Restate word for word the lines of the listing below, from its first line through the line with "ID | The ID of the itinerary to retrieve", without the pictures.
+++ Input data +++
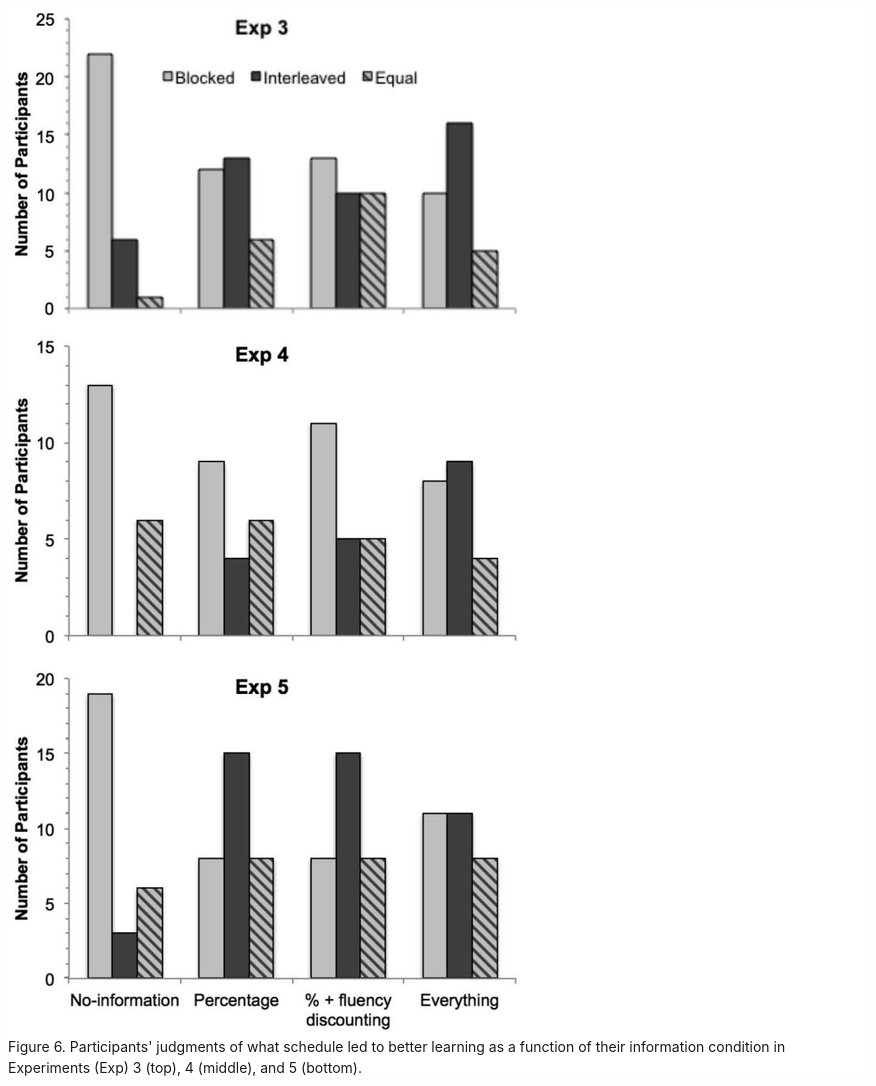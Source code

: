 ![](images/1c945324e960d5b6ab19350517a8e2282d8b4db0c9e96e706ad69861011aab04.jpg)  
Figure 6. Participants' judgments of what schedule led to better learning as a function of their information condition in Experiments (Exp) 3 (top), 4 (middle), and 5 (bottom).
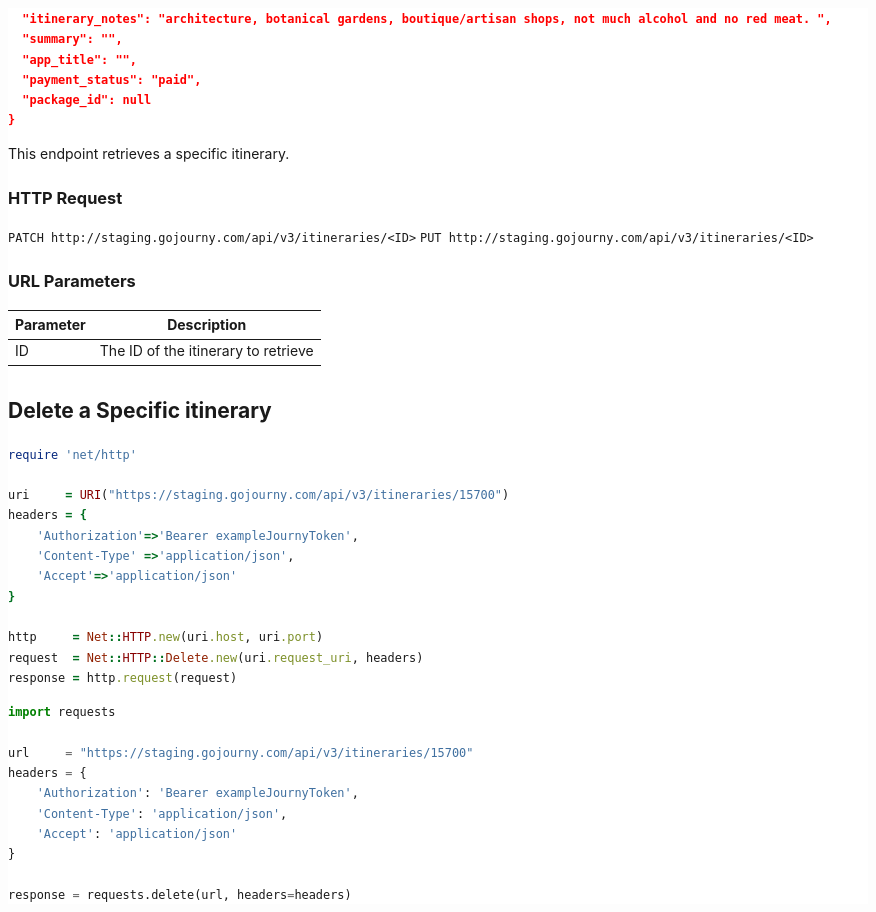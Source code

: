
 ```json
  "itinerary_notes": "architecture, botanical gardens, boutique/artisan shops, not much alcohol and no red meat. ",
  "summary": "",
  "app_title": "",
  "payment_status": "paid",
  "package_id": null
}
```

This endpoint retrieves a specific itinerary.

### HTTP Request

`PATCH http://staging.gojourny.com/api/v3/itineraries/<ID>`
`PUT http://staging.gojourny.com/api/v3/itineraries/<ID>`

### URL Parameters

Parameter | Description
--------- | -----------
ID | The ID of the itinerary to retrieve


## Delete a Specific itinerary

```ruby
require 'net/http'

uri     = URI("https://staging.gojourny.com/api/v3/itineraries/15700")
headers = {
    'Authorization'=>'Bearer exampleJournyToken',
    'Content-Type' =>'application/json',
    'Accept'=>'application/json'
}

http     = Net::HTTP.new(uri.host, uri.port)
request  = Net::HTTP::Delete.new(uri.request_uri, headers)
response = http.request(request)
```

```python
import requests

url     = "https://staging.gojourny.com/api/v3/itineraries/15700"
headers = {
    'Authorization': 'Bearer exampleJournyToken',
    'Content-Type': 'application/json',
    'Accept': 'application/json'
}

response = requests.delete(url, headers=headers)
```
+++
Response to the exercise:
Source code

: ![](images/1c945324e960d5b6ab19350517a8e2282d8b4db0c9e96e706ad69861011aab04.jpg)  
Figure 6. Participants' judgments of what schedule led to better learning as a function of their information condition in Experiments (Exp) 3 (top), 4 (middle), and 5 (bottom).
Source code

:
 ```json
  "itinerary_notes": "architecture, botanical gardens, boutique/artisan shops, not much alcohol and no red meat. ",
  "summary": "",
  "app_title": "",
  "payment_status": "paid",
  "package_id": null
}
```

This endpoint retrieves a specific itinerary.

### HTTP Request

`PATCH http://staging.gojourny.com/api/v3/itineraries/<ID>`
`PUT http://staging.gojourny.com/api/v3/itineraries/<ID>`

### URL Parameters

Parameter | Description
--------- | -----------
ID | The ID of the itinerary to retrieve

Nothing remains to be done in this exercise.